**WORKING DATA:**

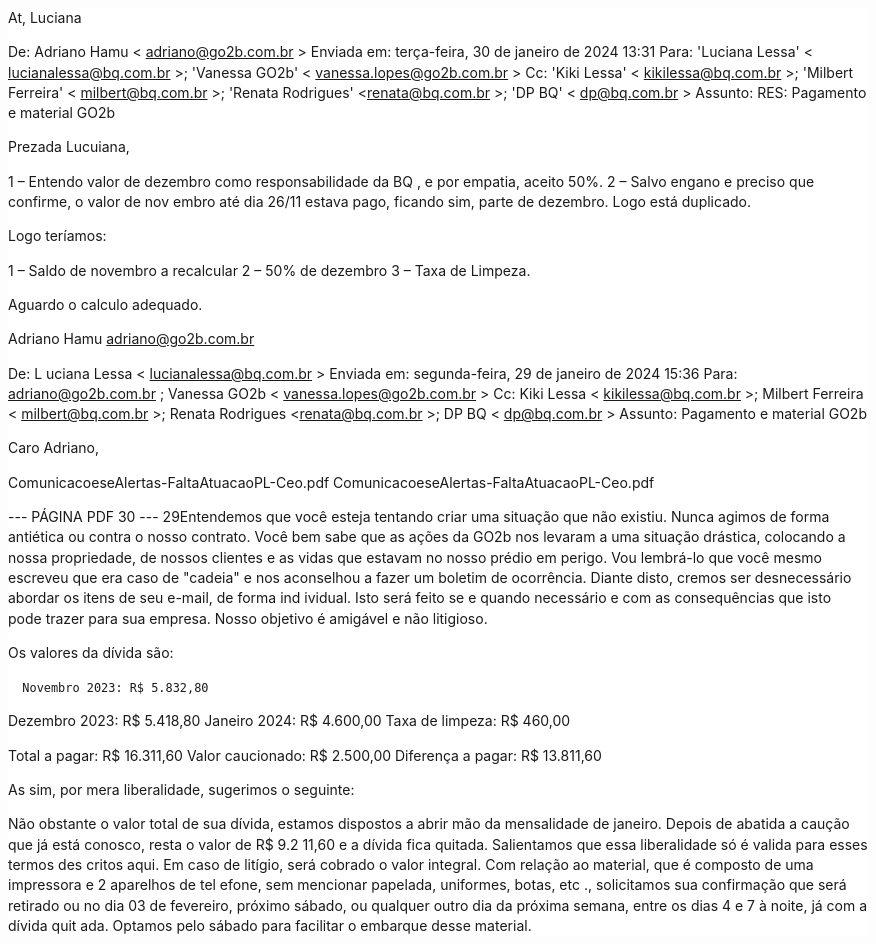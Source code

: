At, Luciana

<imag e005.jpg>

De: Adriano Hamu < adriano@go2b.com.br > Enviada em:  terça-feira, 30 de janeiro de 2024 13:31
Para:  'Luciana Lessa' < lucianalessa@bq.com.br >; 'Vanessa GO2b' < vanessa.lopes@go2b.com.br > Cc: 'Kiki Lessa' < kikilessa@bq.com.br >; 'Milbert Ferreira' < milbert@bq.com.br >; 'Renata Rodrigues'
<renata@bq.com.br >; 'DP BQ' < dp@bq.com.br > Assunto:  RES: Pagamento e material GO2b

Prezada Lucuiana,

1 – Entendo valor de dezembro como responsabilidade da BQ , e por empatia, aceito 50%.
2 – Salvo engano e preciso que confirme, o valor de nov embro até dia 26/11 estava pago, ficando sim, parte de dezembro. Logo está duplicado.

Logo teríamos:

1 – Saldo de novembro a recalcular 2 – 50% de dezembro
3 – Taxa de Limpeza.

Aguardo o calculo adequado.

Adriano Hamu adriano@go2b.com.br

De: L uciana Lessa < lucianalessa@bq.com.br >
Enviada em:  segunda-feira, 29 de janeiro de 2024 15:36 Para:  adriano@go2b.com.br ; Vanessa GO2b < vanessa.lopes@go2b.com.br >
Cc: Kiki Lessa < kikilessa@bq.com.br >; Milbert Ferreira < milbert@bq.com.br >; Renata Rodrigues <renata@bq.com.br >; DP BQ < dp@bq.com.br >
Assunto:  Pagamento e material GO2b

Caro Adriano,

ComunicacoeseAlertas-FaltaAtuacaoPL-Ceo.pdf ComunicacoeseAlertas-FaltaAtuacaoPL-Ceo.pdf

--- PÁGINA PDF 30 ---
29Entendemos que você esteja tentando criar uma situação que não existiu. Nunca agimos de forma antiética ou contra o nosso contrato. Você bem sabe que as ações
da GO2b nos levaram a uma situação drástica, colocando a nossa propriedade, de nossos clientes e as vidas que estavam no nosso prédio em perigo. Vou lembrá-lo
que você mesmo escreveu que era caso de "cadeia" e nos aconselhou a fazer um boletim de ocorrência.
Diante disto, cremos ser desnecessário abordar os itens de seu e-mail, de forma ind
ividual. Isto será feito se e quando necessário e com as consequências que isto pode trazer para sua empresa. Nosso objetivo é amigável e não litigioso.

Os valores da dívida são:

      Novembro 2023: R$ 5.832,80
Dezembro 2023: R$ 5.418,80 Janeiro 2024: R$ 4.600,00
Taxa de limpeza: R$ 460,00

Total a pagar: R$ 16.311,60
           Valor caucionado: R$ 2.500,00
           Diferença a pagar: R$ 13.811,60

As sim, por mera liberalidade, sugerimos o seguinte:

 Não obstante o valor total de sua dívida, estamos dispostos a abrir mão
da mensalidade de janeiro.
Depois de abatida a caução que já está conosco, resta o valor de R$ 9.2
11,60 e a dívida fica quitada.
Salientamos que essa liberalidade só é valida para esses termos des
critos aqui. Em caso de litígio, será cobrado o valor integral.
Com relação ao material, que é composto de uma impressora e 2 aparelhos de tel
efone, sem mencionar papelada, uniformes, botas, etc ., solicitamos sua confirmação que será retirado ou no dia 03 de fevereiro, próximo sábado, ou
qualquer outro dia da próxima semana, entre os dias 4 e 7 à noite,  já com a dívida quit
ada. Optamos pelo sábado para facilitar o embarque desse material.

* * *

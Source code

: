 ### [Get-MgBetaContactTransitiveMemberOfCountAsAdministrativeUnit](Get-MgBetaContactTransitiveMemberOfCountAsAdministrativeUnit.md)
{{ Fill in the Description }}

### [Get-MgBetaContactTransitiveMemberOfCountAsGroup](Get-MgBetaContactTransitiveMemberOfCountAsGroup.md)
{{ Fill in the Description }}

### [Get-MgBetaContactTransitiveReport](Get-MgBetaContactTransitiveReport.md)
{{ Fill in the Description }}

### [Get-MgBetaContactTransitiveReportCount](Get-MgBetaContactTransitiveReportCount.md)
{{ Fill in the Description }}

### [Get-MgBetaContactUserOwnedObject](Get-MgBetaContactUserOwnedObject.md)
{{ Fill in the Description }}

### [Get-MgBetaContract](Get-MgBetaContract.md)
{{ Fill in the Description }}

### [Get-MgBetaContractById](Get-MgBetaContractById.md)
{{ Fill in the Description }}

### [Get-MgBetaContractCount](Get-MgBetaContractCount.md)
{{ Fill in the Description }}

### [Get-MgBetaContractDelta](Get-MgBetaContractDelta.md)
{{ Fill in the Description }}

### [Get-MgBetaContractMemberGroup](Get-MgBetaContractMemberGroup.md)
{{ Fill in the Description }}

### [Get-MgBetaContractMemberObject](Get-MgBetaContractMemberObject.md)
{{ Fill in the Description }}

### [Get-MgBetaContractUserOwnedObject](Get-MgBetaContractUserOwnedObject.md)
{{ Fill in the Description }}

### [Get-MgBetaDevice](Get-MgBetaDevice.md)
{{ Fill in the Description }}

==

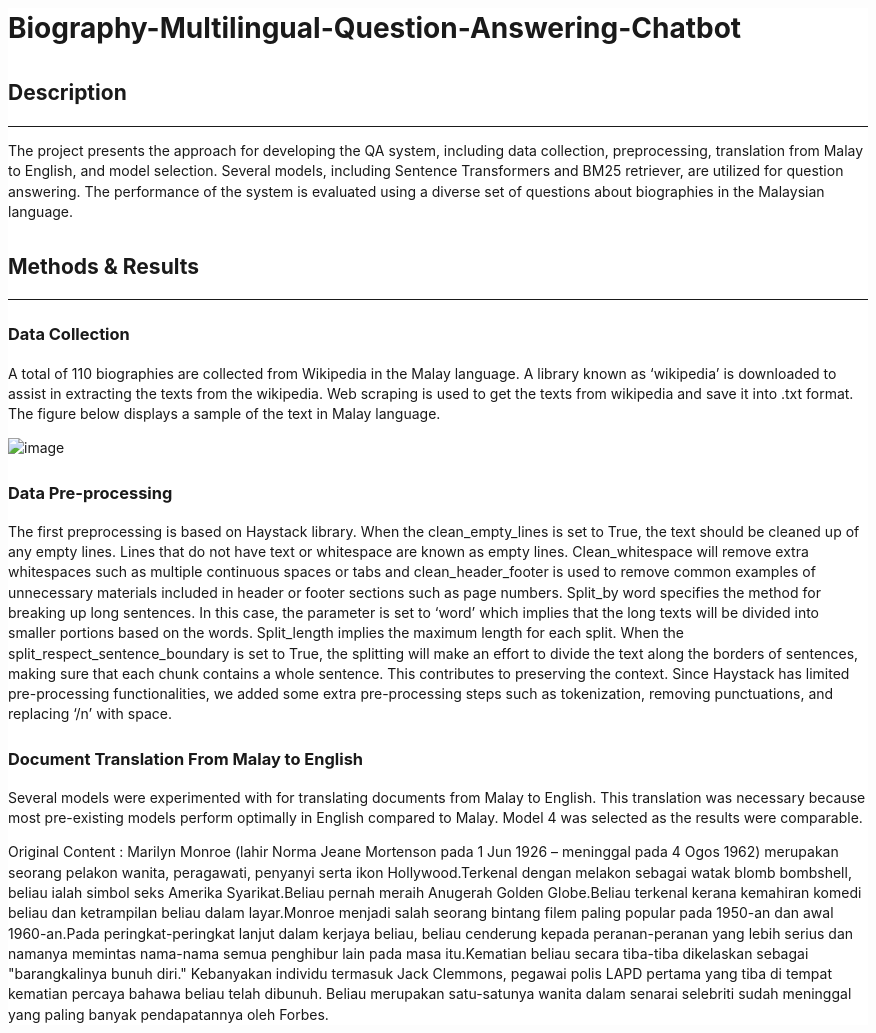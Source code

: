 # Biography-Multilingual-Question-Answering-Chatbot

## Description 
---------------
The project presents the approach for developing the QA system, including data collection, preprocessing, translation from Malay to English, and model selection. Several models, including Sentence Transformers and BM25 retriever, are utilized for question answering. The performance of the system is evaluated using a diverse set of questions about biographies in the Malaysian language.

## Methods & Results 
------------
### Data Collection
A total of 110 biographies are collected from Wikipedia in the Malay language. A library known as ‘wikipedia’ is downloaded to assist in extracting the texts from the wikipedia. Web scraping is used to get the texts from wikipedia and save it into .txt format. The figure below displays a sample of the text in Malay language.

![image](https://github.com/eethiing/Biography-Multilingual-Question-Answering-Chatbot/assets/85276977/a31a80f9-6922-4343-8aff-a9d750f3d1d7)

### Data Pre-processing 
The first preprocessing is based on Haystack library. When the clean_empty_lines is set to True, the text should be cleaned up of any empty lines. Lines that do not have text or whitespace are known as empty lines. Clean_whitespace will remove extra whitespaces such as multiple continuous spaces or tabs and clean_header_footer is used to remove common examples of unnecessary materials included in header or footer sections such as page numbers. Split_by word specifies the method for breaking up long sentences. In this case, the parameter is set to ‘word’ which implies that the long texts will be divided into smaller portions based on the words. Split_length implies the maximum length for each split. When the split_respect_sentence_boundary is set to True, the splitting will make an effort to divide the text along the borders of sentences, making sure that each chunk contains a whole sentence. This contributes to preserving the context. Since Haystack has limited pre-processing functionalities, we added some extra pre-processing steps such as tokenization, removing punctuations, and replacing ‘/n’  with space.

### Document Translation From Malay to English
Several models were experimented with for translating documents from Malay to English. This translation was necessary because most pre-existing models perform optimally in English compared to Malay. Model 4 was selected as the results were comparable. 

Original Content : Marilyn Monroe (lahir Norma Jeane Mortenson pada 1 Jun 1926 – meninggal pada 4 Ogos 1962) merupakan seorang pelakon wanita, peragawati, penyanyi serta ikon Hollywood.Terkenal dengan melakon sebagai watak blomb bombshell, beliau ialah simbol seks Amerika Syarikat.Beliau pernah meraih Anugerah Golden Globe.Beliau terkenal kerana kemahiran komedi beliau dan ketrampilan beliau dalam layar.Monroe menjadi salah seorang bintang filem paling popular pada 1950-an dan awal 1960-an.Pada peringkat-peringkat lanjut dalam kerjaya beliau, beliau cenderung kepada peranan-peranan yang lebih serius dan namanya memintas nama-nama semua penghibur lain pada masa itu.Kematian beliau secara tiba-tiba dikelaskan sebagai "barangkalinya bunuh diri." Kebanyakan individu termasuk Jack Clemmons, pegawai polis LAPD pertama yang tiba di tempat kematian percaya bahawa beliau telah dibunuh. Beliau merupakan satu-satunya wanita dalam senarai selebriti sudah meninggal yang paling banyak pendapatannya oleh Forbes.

**AIM OF THE EXERCISE:** Given the records above, reproduce precisely and only the lines between the line holding "Dezembro 2023: R$" and the line holding "ada. Optamos pelo", inclusive.

**RESULT FOR THIS TASK:**
Dezembro 2023: R$ 5.418,80 Janeiro 2024: R$ 4.600,00
Taxa de limpeza: R$ 460,00

Total a pagar: R$ 16.311,60
           Valor caucionado: R$ 2.500,00
           Diferença a pagar: R$ 13.811,60

As sim, por mera liberalidade, sugerimos o seguinte:

 Não obstante o valor total de sua dívida, estamos dispostos a abrir mão
da mensalidade de janeiro.
Depois de abatida a caução que já está conosco, resta o valor de R$ 9.2
11,60 e a dívida fica quitada.
Salientamos que essa liberalidade só é valida para esses termos des
critos aqui. Em caso de litígio, será cobrado o valor integral.
Com relação ao material, que é composto de uma impressora e 2 aparelhos de tel
efone, sem mencionar papelada, uniformes, botas, etc ., solicitamos sua confirmação que será retirado ou no dia 03 de fevereiro, próximo sábado, ou
qualquer outro dia da próxima semana, entre os dias 4 e 7 à noite,  já com a dívida quit
ada. Optamos pelo sábado para facilitar o embarque desse material.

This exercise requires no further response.